A secretária de Assuntos Internacionais do Ministério da Fazenda, Tatiana Rosito, afirmou que “a maior previsibilidade das taxas de câmbio” é muito importante para investidores e comerciantes. Segundo ela, os impostos sobre transações de câmbio são um dos pontos mais questionados por parceiros chineses no Brasil, e o comércio em moeda local poderia contribuir para o incremento das trocas bilaterais. A balança comercial entre os dois países alcançou U$ 150 bilhões no ano passado, e os investimentos diretos da China no Brasil chegaram ao acumulado de U$ 70 bilhões.

Além disso, ela celebrou o avanço de tratativas para que um banco brasileiro possa ingressar no sistema de pagamentos chinês. Em outra frente, o BNDES também planeja lançar novas linhas de financiamento para o comércio bilateral.

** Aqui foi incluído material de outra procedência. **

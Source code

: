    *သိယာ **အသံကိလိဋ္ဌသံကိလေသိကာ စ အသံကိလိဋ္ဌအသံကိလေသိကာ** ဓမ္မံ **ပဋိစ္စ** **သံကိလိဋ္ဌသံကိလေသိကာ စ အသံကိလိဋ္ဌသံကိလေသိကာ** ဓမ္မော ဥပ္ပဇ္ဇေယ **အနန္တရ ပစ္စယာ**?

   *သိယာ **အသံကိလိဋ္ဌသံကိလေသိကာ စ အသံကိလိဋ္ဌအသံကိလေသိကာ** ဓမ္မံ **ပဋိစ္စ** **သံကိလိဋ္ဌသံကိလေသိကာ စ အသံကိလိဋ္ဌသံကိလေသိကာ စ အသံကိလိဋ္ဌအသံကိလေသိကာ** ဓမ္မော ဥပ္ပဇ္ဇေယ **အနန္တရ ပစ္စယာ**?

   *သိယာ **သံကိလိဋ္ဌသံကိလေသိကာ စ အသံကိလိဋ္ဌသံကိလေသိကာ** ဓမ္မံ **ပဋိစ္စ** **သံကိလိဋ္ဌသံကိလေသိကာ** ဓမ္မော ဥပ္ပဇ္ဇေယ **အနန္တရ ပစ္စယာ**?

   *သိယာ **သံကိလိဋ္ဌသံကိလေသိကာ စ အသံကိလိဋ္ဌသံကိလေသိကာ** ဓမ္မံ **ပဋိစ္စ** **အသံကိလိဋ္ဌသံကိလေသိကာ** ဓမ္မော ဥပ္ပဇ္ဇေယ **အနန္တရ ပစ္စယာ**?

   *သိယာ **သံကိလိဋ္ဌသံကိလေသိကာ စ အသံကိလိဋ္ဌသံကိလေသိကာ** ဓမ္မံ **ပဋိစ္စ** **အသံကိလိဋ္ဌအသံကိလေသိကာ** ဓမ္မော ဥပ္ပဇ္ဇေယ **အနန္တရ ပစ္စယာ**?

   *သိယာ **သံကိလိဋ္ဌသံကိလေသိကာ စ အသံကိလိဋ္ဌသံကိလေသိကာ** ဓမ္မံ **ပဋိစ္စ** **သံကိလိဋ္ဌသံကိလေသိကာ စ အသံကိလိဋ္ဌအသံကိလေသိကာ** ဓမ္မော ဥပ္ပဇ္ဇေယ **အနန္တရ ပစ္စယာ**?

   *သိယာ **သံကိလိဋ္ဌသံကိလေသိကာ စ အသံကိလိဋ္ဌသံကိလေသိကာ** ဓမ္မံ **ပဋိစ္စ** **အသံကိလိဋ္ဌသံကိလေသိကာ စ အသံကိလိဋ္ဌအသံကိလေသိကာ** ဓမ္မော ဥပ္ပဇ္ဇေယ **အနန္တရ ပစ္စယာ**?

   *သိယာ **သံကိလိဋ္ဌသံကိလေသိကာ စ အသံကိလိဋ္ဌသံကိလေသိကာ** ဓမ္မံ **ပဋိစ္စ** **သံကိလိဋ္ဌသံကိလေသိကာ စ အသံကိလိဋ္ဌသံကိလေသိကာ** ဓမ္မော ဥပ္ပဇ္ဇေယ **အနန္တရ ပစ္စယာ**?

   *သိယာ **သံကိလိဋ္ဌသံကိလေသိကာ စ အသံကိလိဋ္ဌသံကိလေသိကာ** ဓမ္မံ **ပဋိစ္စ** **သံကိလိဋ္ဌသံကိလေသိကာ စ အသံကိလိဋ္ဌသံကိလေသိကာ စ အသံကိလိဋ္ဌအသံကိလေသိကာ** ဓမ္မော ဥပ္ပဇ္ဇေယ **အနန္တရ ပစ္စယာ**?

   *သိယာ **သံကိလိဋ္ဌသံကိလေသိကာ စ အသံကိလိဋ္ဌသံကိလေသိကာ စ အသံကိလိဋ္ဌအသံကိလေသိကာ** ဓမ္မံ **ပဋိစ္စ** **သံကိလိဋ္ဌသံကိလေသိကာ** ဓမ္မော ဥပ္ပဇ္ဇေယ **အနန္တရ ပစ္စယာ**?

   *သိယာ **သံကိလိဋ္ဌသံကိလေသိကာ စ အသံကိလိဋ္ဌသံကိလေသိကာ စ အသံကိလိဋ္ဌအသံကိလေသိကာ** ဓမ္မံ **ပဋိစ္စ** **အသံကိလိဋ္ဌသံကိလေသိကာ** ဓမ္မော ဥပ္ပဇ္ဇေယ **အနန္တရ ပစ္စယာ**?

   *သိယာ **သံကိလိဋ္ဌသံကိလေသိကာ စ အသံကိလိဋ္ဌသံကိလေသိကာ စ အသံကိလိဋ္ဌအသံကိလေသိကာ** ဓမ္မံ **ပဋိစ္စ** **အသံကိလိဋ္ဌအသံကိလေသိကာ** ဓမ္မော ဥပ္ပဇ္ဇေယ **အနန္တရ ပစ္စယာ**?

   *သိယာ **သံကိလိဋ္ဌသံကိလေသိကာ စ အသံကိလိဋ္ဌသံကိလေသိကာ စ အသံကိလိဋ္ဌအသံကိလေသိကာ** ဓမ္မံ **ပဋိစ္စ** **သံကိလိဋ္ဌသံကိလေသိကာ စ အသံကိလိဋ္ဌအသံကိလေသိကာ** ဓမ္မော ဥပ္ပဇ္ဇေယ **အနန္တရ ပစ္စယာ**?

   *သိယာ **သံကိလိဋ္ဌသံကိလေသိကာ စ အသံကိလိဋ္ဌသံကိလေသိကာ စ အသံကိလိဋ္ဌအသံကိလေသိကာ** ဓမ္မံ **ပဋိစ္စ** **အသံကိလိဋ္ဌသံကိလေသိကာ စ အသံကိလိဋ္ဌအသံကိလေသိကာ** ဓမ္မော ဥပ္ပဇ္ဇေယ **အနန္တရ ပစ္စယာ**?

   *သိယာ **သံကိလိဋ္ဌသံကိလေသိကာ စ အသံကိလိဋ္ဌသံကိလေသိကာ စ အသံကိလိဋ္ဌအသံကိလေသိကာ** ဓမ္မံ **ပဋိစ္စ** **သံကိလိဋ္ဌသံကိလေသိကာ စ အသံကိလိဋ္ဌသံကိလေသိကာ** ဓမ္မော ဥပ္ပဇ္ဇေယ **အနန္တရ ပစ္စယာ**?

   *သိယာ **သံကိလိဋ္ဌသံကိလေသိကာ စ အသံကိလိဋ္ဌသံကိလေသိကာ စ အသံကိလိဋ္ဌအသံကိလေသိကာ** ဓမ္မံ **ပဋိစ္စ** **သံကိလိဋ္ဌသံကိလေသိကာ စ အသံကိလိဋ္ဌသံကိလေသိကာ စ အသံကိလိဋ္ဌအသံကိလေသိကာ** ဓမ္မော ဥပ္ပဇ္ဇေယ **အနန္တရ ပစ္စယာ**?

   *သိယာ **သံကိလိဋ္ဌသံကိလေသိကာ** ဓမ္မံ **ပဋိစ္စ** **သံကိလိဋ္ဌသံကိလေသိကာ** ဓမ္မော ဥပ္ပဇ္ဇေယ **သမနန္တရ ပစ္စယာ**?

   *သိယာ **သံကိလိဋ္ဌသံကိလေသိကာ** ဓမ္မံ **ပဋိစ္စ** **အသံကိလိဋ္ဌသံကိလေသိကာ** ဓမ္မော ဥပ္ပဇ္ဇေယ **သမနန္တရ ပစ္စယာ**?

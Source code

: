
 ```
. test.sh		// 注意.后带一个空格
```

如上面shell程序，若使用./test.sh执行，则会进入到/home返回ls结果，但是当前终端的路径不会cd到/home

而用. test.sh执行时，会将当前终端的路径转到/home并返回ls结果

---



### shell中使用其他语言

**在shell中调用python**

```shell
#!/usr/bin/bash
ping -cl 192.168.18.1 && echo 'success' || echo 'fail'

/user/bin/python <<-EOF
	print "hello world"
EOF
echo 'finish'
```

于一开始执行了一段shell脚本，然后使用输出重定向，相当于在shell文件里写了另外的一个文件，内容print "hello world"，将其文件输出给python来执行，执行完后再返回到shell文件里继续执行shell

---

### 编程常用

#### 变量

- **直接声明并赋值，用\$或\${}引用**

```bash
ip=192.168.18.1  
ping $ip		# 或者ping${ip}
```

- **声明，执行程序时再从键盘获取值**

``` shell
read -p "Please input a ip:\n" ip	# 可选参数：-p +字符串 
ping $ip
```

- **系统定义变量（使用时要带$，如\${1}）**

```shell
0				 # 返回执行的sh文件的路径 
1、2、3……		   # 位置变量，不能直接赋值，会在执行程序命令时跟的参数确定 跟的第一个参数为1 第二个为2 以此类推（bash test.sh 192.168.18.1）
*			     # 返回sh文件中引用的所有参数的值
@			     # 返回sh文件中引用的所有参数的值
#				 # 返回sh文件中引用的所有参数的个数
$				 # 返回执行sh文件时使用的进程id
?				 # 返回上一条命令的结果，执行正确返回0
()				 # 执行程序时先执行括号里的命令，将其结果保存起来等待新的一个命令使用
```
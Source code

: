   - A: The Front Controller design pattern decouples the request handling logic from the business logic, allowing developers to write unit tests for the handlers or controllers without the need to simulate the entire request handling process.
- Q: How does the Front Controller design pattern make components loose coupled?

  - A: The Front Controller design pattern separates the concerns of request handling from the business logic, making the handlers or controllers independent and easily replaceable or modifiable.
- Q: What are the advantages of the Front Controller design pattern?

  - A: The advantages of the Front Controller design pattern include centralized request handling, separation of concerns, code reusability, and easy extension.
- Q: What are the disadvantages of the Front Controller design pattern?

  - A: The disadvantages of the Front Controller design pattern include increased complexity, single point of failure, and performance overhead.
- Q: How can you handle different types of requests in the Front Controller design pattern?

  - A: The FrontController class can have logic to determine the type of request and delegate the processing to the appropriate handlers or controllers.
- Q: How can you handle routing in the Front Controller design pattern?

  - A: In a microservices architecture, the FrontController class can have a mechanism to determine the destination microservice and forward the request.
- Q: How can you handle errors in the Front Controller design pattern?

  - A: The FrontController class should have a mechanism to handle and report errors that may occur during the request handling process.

“Esses elementos reduzirão os custos de transação para trocas entre real e RMB, e são um elemento a mais nesse adensamento das relações”, disse Tatiana, que participou do Fórum de Negócios Brasil-China, realizado ontem, em Pequim, com cerca de 523 participantes, entre autoridades dos dois governos e empresários.

‘Primeiro passo’

A secretária, que representou o Ministério da Fazenda, disse a jornalistas que o estabelecimento do banco autorizado pelos chineses para fazer as transações entre as moedas locais é um “primeiro passo”, tornando-se mais uma opção para os negócios, embora a ideia não seja tornar esse sistema obrigatório. Ela disse que as próprias “clearing houses” podem ter limitações na capacidade de atender os negociantes agora. “Pode interessar, sim, para muitos empresários, sobretudo quando isso representar queda de custos nas transações, seja com financiamento, comércio exterior ou investimento.”

A vice-ministra de Comércio da China, Guo Tingting, também celebrou os avanços no memorando para estabelecer uma “clearing house” para uso do yuan. Ela disse que os países são parceiros estratégicos e tem um relacionamento “modelo”.

Empresários ouvidos pela reportagem dizem que os efeitos ainda não estão claros. O Ministério da Fazenda entende que o uso da moeda chinesa poderá reduzir custos.

Um executivo de um dos maiores frigoríficos do País disse que o acordo poderá ser interessante se o fato de não envolver o dólar permitir o acesso a linhas de financiamento para exportação, em bancos chineses, com taxas de juros mais baixas. Para exportadores do agronegócio nacional, o uso do dólar pode ser vantajoso, pois, além de receberem na moeda americana e terem despesas em real, conseguem reduzir os efeitos do chamado “custo Brasil”.

Redução de custos

O acordo pode trazer vantagens para exportadores e importadores brasileiros, com baixo risco para o Brasil, segundo especialistas ouvidos pelo Estadão.

Na visão de Tulio Cariello, diretor de Conteúdo do Conselho Empresarial Brasil-China (CEBC), as transações diretas permitiriam redução de custos financeiros, já que ao passar os pagamentos da moeda chinesa para o dólar e depois para o real, ou vice-versa, há perdas nas taxas de câmbio. Em segundo lugar, as taxas de câmbio para yuan, com maior controle do governo chinês, variam menos, dando maior previsibilidade para as empresas.

“Pode ser uma alternativa para diminuir o custo de transação, para evitar duas conversões”, afirmou o ex-secretário de Comércio Exterior do Ministério do Desenvolvimento Welber Barral. Ele pontua, porém, que o acordo não deve substituir por completo o uso do dólar nas transações com o gigante asiático. Isso porque, apesar de o Brasil poder comercializar diretamente por meio de outras moedas, chamadas de conversíveis – como euro, franco suíço e libra esterlina -, mais de 90% das transações do comércio exterior brasileiro hoje ainda são em dólar.

Segundo o consultor Sérgio Quadros, diretor da SQ Asia Business Consulting, outra vantagem das transações diretas para os exportadores brasileiros é a possibilidade de abrir mercado na China. Isso porque as regras da política de controle de capitais do governo chinês limitam o acesso dos importadores locais ao dólar. Com as transações diretas, é possível ir além desses limites. “Certamente haverá aumento do comércio”, afirmou. (COLABORARAM VINICIUS NEDER E ANNA CAROLINA PAPP)

As informações são do jornal O Estado de S. Paulo.